◆ Exercise prompt
Copy out the lines of the records below, and only those lines, from the one with "fibres and does" through the one with "not equal to", exactly as they appear.

*** Materials provided ***

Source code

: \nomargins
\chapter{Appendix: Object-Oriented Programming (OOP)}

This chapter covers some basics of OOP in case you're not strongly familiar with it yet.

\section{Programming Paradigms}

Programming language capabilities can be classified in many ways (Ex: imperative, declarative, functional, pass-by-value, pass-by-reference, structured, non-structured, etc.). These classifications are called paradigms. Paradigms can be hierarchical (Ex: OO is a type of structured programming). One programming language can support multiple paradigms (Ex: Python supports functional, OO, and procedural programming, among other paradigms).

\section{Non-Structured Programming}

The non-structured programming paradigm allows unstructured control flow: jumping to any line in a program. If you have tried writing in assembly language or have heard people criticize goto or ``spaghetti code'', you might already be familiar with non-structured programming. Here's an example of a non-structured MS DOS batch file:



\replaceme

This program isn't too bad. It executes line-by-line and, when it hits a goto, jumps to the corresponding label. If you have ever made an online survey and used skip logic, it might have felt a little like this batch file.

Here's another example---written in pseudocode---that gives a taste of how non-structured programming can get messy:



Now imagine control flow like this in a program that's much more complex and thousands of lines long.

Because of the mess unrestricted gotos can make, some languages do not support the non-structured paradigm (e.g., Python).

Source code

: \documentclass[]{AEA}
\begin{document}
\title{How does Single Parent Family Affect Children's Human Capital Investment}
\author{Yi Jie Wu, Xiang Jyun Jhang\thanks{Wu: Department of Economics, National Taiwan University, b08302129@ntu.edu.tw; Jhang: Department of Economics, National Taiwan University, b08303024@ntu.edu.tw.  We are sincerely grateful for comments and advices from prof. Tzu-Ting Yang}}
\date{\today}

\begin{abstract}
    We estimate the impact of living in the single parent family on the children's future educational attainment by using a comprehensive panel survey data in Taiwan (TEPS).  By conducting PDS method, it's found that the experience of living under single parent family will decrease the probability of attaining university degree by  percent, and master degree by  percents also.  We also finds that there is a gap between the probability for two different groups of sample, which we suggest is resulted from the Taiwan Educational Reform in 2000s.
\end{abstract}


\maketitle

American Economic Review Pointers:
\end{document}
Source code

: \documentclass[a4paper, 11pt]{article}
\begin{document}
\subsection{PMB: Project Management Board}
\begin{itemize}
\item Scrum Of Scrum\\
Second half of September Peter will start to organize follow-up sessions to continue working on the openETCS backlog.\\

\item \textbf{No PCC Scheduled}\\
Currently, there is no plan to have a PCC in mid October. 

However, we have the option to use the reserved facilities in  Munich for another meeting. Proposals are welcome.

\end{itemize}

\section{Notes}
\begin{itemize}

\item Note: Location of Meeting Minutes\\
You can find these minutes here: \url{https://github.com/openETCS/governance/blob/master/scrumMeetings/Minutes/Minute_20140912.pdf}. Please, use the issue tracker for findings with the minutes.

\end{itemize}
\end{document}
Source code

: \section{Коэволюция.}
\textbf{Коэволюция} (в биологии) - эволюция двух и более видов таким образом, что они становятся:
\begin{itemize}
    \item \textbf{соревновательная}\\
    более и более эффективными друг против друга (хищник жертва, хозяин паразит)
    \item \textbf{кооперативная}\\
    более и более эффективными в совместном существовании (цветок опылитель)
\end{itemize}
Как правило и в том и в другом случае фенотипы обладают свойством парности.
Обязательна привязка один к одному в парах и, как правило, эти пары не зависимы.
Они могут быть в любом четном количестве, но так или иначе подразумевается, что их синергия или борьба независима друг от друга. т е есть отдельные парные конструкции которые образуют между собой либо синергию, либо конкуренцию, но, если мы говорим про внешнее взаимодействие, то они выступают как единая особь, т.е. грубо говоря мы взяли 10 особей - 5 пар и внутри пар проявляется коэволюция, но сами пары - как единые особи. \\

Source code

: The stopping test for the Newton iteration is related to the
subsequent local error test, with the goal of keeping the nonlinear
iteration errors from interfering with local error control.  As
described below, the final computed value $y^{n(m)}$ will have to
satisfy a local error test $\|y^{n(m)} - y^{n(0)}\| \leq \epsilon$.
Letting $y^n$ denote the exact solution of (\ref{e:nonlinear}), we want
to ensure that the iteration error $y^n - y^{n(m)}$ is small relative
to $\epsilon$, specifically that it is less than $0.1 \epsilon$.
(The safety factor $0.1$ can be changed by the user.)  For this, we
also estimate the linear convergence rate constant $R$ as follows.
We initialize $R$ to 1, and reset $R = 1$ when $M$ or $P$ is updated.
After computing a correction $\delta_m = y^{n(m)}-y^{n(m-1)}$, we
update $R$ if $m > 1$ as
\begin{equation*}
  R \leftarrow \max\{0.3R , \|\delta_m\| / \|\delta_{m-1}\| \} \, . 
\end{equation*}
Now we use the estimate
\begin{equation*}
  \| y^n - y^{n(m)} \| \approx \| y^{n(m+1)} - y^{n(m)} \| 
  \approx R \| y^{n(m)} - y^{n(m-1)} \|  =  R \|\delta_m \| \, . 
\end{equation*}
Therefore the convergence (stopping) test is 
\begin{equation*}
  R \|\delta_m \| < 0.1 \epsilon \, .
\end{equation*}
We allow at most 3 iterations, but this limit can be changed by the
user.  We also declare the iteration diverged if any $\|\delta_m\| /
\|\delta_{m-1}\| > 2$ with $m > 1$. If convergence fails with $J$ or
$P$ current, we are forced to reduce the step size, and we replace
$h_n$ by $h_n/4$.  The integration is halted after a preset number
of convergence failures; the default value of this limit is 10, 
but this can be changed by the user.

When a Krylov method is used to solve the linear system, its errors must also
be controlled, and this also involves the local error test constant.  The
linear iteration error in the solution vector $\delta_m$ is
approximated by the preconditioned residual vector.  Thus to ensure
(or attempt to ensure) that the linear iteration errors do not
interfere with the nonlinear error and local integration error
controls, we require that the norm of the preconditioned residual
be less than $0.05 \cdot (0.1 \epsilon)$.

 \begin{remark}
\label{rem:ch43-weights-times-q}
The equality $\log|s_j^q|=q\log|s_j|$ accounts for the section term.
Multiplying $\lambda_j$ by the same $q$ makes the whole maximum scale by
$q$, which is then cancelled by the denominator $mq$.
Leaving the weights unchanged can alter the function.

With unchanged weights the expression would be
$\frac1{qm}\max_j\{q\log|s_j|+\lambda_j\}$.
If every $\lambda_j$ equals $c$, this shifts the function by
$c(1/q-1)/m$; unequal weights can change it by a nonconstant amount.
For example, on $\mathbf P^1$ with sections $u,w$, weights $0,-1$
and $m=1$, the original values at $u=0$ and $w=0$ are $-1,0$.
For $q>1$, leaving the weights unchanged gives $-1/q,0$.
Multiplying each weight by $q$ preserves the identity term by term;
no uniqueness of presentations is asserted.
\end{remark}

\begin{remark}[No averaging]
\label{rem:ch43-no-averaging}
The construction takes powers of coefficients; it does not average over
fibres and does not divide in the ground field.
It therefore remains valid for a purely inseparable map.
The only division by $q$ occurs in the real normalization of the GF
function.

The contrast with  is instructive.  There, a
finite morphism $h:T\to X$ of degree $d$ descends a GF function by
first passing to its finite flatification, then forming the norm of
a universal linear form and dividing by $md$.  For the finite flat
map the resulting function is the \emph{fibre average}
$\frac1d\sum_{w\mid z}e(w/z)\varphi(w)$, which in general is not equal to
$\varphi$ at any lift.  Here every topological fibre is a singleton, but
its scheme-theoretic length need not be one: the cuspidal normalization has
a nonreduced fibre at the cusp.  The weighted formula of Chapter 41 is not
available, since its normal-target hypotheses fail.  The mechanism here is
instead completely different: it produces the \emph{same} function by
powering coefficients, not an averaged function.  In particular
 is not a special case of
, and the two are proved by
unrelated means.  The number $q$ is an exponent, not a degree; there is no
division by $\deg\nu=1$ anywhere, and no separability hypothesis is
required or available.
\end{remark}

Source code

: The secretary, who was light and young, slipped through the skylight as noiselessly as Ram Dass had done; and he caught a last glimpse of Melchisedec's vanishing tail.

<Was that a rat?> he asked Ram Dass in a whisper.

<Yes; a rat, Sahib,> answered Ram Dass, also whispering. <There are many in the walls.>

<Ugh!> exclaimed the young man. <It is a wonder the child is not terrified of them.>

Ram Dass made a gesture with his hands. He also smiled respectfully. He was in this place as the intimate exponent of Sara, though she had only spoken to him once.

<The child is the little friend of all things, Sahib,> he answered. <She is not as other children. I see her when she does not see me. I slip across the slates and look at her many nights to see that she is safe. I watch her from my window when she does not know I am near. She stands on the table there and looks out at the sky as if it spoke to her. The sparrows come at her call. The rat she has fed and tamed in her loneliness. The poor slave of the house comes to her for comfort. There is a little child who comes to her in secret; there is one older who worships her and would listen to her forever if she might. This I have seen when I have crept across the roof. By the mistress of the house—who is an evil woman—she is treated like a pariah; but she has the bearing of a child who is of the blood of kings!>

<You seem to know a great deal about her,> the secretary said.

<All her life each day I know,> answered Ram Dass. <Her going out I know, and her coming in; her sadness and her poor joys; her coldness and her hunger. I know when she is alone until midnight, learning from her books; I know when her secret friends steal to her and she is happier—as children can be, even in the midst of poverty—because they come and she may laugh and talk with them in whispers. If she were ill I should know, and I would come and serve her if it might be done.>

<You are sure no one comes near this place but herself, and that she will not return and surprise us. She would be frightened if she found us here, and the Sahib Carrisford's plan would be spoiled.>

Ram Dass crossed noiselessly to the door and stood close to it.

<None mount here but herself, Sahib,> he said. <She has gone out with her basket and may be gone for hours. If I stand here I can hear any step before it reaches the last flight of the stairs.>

***

◆ Output for this exercise
fibres and does not divide in the ground field.
It therefore remains valid for a purely inseparable map.
The only division by $q$ occurs in the real normalization of the GF
function.

The contrast with  is instructive.  There, a
finite morphism $h:T\to X$ of degree $d$ descends a GF function by
first passing to its finite flatification, then forming the norm of
a universal linear form and dividing by $md$.  For the finite flat
map the resulting function is the \emph{fibre average}
$\frac1d\sum_{w\mid z}e(w/z)\varphi(w)$, which in general is not equal to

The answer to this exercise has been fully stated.